---------- Task data ----------
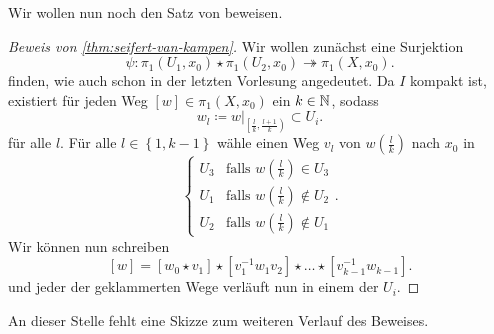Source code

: Wir wollen nun noch den Satz von  beweisen.

\begin{proof}[Beweis von \autoref{thm:seifert-van-kampen}]
    Wir wollen zunächst eine Surjektion
    \[
\psi \colon         \pi_1(U_1,x_0) \star \pi_1(U_2,x_0) \twoheadrightarrow \pi_1(X,x_0)
    .\] 
    finden, wie auch schon in der letzten Vorlesung angedeutet. Da $I$ kompakt ist, existiert  für jeden Weg $[w] \in \pi_1(X,x_0)$ ein $k\in \mathbb{N}$, sodass
    \[
w_l \coloneqq         w|_{\left[ \frac{l}{k}, \frac{l+1}{k} \right) } \subset U_i
    .\] 
    für alle $l$. Für alle  $l\in \left \{1,k-1\right\}$ wähle einen Weg $v_l$ von  $w\left( \frac{l}{k} \right) $ nach $x_0$ in 
    \[
    \begin{cases}
        U_3 & \text{falls } w\left( \frac{l}{k} \right) \in U_3 \\
        U_1 & \text{falls } w\left( \frac{l}{k} \right) \not\in U_2 \\
        U_2 & \text{falls } w\left( \frac{l}{k} \right)  \not\in U_1
    \end{cases}
    .\] 
    Wir können nun schreiben
    \[
        [w] = [w_0\star v_1] \star [v_1^{-1} w_1 v_2] \star \ldots \star [v_{k-1}^{-1}w_{k-1}]
    .\] 
    und jeder der geklammerten Wege verläuft nun in einem der $U_i$.
\end{proof}

\begin{remark*}
    An dieser Stelle fehlt eine Skizze zum weiteren Verlauf des Beweises.
\end{remark*}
----------
_Instructions to follow:_ Search the material for the word "begin" and copy each line where it occurs.

_Written answer:_
\begin{proof}[Beweis von \autoref{thm:seifert-van-kampen}]
    \begin{cases}
\begin{remark*}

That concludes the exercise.